Keranjang diambil alih olehnya. Tidak ada ekspresi marah sama sekali. Justru yang terlihat adalah raut heran. Mungkin, karena aku gemetar hebat.

“Aluna, kita mampir ke Gramedia, ya. Beli buku-buku untuk referensi belajar. Guru sekolah dan guru lesmu sudah mengirimkan list bukunya.”

“Guru les? Aku sudah didaftarkan les?” Aku agak sedikit tidak menyangka.

“Iya. Les Matematika. Sesuai yang Abang janjikan. Juga ada beberapa les lain. Tidak apa-apa,kan?”

“Wah, tidak apa-apa, Bang.” Hatiku berbunga-bunga. Ternyata janjinya benar-benar ditepati. Akhirnya aku akan bertemu dengan Matematika lagi.

Mobil melaju dengan cepat. Aku masih senyum-senyum sendiri sembari memandang keluar jendela. Di sini, tidak perlu lagi bekerja pagi, siang, malam, untuk membeli keperluan sekolah. Juga buku dan biaya sekolah. Betapa mudahnya kehidupan orang kaya, pikirku.

Aku berjanji, akan bersungguh-sungguh dalam belajar agar masa depanku lebih baik. Agar bisa mendapatkan pekerjaan yang gajinya besar, seperti Bang Beni. Agar tidak lagi menyusahkan Papa dan Mama. Agar bisa membawa Kak Kaysa dan Raina berobat ke rumah sakit yang bagus.

Tulisan Gramedia terpampang besar-besar di depan gedung ini. Sejak langkah pertama dari pintu masuk, tumpukkan buku berjejal-jejal memenuhi seluruh isi gedung.

Aku baru pertama kali melihat toko buku secara langsung. Bang Beni masuk semakin ke dalam. Wah, ternyata di dalam lebih luas lagi. Rak-rak tinggi sekali tertata rapi dipenuhi berwarna-warni bacaan. Tak hanya itu, ribuan pulpen, spidol, pensil, cat, juga tertata rapi di rak.

Pikiranku teraihkan ke sebuah rak bertuliskan ‘Buku Anak,’ Karena sampulnya penuh dengan gambar dan warnanya cerah mencolok.

Satu per satu buku itu kuambil dan baca bagian belakangnya. Semuanya memiliki cerita yang berbeda.

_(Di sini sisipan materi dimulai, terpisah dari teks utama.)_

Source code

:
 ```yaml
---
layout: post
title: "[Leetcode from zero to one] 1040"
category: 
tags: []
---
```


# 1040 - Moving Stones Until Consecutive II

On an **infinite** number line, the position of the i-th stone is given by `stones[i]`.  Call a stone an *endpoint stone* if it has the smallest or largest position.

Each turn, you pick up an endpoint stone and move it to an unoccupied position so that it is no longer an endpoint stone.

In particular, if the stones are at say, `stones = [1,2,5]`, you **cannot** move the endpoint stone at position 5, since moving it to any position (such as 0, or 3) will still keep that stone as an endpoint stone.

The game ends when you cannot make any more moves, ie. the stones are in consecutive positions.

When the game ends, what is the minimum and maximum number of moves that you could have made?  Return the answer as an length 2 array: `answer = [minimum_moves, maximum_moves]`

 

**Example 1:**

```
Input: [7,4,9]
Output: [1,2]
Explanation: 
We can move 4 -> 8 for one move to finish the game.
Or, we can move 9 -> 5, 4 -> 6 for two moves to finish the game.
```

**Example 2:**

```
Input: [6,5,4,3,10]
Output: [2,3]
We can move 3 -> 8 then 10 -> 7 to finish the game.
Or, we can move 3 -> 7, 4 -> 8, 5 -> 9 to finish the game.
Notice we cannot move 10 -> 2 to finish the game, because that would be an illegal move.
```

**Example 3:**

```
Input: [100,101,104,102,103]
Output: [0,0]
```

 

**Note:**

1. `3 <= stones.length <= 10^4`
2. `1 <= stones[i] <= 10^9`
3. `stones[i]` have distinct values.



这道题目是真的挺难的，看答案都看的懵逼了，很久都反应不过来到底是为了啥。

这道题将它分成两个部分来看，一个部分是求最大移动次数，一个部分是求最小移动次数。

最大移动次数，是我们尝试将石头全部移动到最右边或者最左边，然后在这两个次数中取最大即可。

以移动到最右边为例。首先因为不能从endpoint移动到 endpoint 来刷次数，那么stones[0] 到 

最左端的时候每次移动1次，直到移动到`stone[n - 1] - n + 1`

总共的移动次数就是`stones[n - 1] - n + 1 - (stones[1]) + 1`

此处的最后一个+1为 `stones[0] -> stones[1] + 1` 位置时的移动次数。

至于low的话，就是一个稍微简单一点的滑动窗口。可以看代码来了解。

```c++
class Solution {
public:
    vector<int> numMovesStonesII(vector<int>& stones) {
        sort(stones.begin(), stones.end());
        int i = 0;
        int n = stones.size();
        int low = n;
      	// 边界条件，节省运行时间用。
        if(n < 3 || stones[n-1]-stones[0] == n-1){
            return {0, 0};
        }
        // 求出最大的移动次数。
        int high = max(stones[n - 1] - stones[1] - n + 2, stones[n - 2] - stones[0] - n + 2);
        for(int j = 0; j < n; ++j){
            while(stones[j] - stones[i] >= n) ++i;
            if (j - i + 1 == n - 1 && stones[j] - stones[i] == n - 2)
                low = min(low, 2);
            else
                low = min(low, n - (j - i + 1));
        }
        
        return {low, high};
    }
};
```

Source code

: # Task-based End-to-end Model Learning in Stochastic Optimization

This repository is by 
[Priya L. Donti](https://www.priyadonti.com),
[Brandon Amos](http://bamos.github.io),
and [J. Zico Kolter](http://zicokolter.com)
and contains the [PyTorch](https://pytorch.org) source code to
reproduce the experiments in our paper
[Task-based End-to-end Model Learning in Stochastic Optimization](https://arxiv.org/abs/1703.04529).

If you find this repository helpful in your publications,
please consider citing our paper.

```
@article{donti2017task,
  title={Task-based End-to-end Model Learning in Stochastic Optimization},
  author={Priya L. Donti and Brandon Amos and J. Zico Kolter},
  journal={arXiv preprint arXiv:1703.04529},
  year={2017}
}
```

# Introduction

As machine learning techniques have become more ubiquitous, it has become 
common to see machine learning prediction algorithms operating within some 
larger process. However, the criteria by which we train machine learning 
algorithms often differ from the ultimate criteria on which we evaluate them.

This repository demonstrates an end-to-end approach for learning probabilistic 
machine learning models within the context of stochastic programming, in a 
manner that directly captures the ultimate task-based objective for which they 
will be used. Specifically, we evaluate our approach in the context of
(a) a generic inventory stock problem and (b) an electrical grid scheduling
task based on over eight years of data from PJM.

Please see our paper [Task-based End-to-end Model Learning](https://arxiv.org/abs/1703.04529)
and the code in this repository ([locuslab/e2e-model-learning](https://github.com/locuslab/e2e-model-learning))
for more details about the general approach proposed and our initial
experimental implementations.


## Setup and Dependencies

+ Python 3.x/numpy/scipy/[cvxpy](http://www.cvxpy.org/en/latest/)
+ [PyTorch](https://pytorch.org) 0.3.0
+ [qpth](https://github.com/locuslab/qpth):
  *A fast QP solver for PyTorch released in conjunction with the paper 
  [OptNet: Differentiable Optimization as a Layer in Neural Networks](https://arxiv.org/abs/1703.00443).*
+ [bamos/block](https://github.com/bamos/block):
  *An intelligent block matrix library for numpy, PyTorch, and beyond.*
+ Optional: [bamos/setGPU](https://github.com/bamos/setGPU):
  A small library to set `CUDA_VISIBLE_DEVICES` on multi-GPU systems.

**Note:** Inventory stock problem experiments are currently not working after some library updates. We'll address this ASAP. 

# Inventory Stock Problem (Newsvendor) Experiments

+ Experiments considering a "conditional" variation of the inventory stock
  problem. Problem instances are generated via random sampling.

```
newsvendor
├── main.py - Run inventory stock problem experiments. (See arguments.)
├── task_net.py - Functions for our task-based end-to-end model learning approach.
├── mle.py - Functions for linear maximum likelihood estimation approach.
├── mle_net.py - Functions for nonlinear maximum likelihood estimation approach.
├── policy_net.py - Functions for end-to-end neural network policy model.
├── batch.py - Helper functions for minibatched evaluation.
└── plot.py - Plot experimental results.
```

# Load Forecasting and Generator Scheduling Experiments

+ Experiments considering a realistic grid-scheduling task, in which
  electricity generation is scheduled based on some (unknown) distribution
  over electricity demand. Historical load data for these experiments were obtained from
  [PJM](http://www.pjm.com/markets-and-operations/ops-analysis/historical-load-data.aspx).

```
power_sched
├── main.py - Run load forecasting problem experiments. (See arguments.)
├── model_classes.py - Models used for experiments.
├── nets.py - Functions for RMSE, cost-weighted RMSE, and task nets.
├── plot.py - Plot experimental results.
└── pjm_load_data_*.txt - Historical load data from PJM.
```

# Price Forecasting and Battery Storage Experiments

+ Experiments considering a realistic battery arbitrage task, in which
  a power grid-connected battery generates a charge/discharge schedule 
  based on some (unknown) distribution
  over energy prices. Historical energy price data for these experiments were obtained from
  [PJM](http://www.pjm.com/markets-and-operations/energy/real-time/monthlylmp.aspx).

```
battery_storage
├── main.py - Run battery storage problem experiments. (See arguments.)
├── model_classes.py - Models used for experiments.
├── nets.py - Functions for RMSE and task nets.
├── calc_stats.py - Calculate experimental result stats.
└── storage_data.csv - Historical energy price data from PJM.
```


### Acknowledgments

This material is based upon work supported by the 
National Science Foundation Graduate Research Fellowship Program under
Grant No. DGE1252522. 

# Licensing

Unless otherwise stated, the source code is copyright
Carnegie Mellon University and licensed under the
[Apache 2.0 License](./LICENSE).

Ternyata, membaca seru juga, ya? Meski hanya sepenggal cerita.

Pikiranku teralihkan lagi. Ada beberapa buku dengan tulisan besar di sampulnya: ‘Kecil-Kecil Punya Karya.’ Apa maksudnya?

Setelah kulihat bagian belakangnya, terdapat nama penulis dan usianya. Kawan, coba tebak apa yang membuatku terkejut. Usia penulisnya tiga belas tahun, sama denganku. Aku langsung berpikir, bagaimana bisa anak kecil menulis buku sendiri?

Bahkan, setelah aku lihat beberapa buku di sekitarnya, banyak di antara penulisnya yang berusia lebih muda. Sebelas, sepuluh, sembilan, dan delapan tahun. Bagaimana caranya mereka membuat buku, ya?

“Aluna, mau beli buku itu?” Bang beni membuyarkan lamunanku.

Aku mengangguk ragu.

“Boleh. Beli yang banyak. Jangan cuma satu.”

Tentu saja aku kegirangan. Kuambil lima buku. Sungguh penasaran bagaimana tulisan dari anak-anak hebat ini.

Jalanan tetap ramai meski telah larut. Aku sudah tidak sabar untuk membaca. Salah satu buku yang kubeli tadi, dirobek sampulnya. Menguar bau harum menenangkan darinya. Wah, ternyata buku baru itu wangi, ya.